__PROMPT__:
This exercise calls for a copy of every line in the listing below that carries the word "plot".

------------------------------------------------------------------------

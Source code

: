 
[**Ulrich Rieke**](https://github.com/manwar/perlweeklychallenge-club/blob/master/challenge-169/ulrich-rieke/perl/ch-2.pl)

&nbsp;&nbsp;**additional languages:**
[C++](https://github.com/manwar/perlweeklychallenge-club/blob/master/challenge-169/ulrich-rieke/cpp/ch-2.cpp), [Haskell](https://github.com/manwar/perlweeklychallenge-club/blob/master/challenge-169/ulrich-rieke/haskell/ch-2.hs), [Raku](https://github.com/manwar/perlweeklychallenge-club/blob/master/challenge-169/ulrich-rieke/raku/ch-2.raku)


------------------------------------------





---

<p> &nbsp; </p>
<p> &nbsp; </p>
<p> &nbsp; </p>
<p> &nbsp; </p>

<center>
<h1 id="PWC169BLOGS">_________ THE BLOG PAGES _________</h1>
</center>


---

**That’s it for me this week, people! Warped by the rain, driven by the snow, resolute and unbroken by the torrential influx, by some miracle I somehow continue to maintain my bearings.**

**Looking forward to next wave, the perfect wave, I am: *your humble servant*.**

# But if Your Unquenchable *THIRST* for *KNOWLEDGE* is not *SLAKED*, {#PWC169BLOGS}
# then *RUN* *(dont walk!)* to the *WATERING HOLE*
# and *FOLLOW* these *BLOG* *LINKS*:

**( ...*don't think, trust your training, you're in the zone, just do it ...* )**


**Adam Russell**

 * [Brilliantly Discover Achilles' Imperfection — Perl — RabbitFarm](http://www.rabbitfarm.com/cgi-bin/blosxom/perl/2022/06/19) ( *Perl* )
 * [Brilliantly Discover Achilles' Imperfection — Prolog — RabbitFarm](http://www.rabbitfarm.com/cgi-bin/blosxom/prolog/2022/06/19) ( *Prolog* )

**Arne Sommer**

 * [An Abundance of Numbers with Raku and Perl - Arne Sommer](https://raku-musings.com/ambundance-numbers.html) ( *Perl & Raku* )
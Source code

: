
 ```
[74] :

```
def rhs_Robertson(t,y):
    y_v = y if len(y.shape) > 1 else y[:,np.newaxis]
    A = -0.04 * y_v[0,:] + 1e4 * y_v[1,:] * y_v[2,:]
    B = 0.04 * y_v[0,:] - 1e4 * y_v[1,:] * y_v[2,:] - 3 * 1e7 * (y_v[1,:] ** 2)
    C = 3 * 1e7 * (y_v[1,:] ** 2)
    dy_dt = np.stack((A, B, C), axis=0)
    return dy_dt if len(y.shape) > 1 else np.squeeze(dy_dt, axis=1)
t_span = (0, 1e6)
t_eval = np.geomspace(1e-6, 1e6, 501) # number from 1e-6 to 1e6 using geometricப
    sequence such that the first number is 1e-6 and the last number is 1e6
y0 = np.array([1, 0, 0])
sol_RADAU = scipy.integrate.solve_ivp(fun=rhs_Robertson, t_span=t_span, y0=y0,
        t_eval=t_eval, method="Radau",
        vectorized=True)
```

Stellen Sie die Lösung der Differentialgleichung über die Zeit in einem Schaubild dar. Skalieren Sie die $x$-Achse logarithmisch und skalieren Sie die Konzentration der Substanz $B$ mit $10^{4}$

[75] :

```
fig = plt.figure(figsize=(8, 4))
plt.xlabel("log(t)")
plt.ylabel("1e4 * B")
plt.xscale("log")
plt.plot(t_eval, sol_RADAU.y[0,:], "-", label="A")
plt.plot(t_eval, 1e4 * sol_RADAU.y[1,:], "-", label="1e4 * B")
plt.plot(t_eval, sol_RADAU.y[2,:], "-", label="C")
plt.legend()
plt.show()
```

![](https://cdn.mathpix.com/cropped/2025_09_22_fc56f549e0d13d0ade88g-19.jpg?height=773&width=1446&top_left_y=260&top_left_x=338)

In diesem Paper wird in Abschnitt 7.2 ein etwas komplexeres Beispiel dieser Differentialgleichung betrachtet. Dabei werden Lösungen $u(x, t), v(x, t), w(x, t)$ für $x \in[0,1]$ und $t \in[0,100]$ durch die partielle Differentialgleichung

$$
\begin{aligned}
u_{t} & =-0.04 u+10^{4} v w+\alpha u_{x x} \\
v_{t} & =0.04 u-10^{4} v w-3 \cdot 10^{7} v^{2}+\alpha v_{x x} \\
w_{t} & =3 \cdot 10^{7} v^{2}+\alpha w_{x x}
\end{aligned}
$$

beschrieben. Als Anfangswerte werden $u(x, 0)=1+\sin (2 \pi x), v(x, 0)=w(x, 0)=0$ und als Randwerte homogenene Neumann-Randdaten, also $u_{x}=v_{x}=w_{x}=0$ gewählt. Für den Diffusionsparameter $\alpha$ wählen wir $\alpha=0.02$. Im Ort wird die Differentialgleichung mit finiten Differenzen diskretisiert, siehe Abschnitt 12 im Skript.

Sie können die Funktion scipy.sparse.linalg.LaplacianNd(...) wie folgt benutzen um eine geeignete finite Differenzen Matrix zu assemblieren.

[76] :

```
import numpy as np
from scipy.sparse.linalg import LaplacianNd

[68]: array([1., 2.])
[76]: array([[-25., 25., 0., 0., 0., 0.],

------------------------------------------------------------------------

__RESULT BELOW__:
plt.plot(t_eval, sol_RADAU.y[0,:], "-", label="A")
plt.plot(t_eval, 1e4 * sol_RADAU.y[1,:], "-", label="1e4 * B")
plt.plot(t_eval, sol_RADAU.y[2,:], "-", label="C")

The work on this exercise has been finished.